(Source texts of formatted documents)
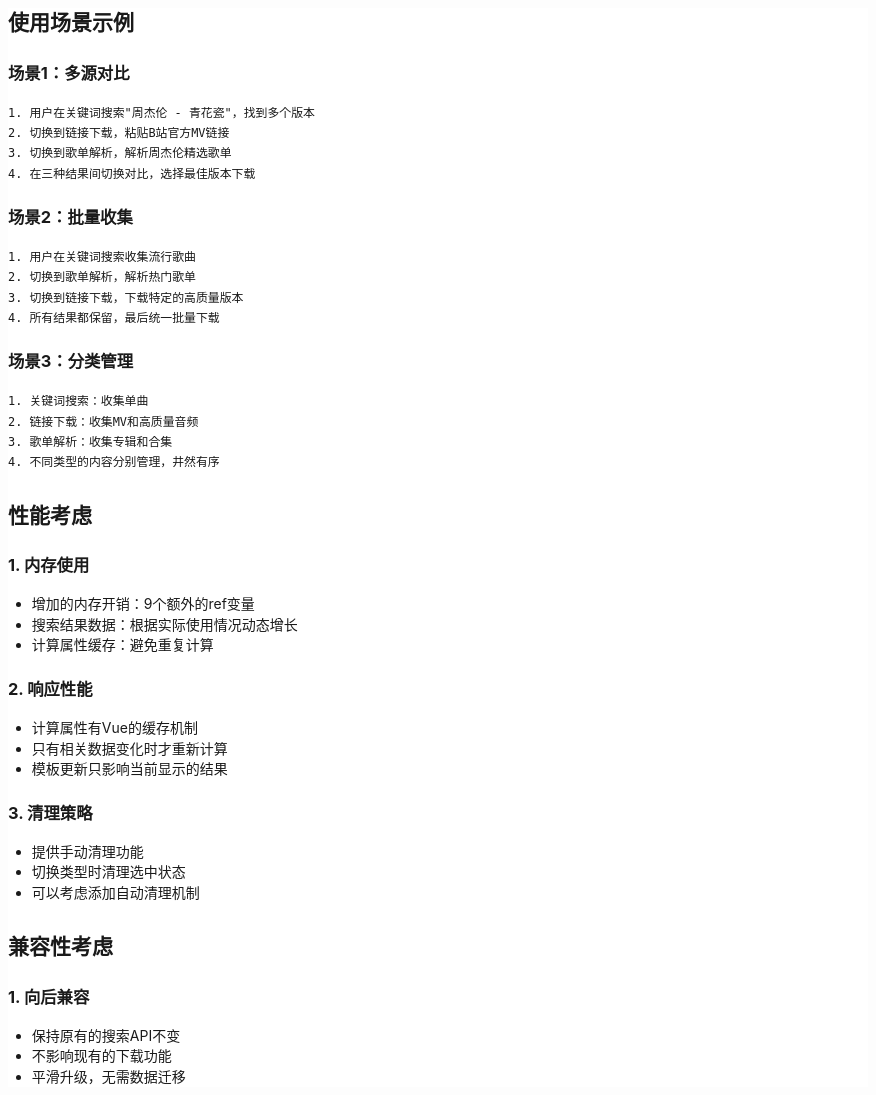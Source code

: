 ## 使用场景示例

### 场景1：多源对比
```
1. 用户在关键词搜索"周杰伦 - 青花瓷"，找到多个版本
2. 切换到链接下载，粘贴B站官方MV链接
3. 切换到歌单解析，解析周杰伦精选歌单
4. 在三种结果间切换对比，选择最佳版本下载
```

### 场景2：批量收集
```
1. 用户在关键词搜索收集流行歌曲
2. 切换到歌单解析，解析热门歌单
3. 切换到链接下载，下载特定的高质量版本
4. 所有结果都保留，最后统一批量下载
```

### 场景3：分类管理
```
1. 关键词搜索：收集单曲
2. 链接下载：收集MV和高质量音频
3. 歌单解析：收集专辑和合集
4. 不同类型的内容分别管理，井然有序
```

## 性能考虑

### 1. 内存使用
- 增加的内存开销：9个额外的ref变量
- 搜索结果数据：根据实际使用情况动态增长
- 计算属性缓存：避免重复计算

### 2. 响应性能
- 计算属性有Vue的缓存机制
- 只有相关数据变化时才重新计算
- 模板更新只影响当前显示的结果

### 3. 清理策略
- 提供手动清理功能
- 切换类型时清理选中状态
- 可以考虑添加自动清理机制

## 兼容性考虑

### 1. 向后兼容
- 保持原有的搜索API不变
- 不影响现有的下载功能
- 平滑升级，无需数据迁移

▶ **Your objective**: Copy the lines above exactly. Do not include pictures.

▶ **Expected output**:
Source code

: ## 使用场景示例

### 场景1：多源对比
```
1. 用户在关键词搜索"周杰伦 - 青花瓷"，找到多个版本
2. 切换到链接下载，粘贴B站官方MV链接
3. 切换到歌单解析，解析周杰伦精选歌单
4. 在三种结果间切换对比，选择最佳版本下载
```

### 场景2：批量收集
```
1. 用户在关键词搜索收集流行歌曲
2. 切换到歌单解析，解析热门歌单
3. 切换到链接下载，下载特定的高质量版本
4. 所有结果都保留，最后统一批量下载
```

### 场景3：分类管理
```
1. 关键词搜索：收集单曲
2. 链接下载：收集MV和高质量音频
3. 歌单解析：收集专辑和合集
4. 不同类型的内容分别管理，井然有序
```

## 性能考虑

### 1. 内存使用
- 增加的内存开销：9个额外的ref变量
- 搜索结果数据：根据实际使用情况动态增长
- 计算属性缓存：避免重复计算

### 2. 响应性能
- 计算属性有Vue的缓存机制
- 只有相关数据变化时才重新计算
- 模板更新只影响当前显示的结果

### 3. 清理策略
- 提供手动清理功能
- 切换类型时清理选中状态
- 可以考虑添加自动清理机制

## 兼容性考虑

### 1. 向后兼容
- 保持原有的搜索API不变
- 不影响现有的下载功能
- 平滑升级，无需数据迁移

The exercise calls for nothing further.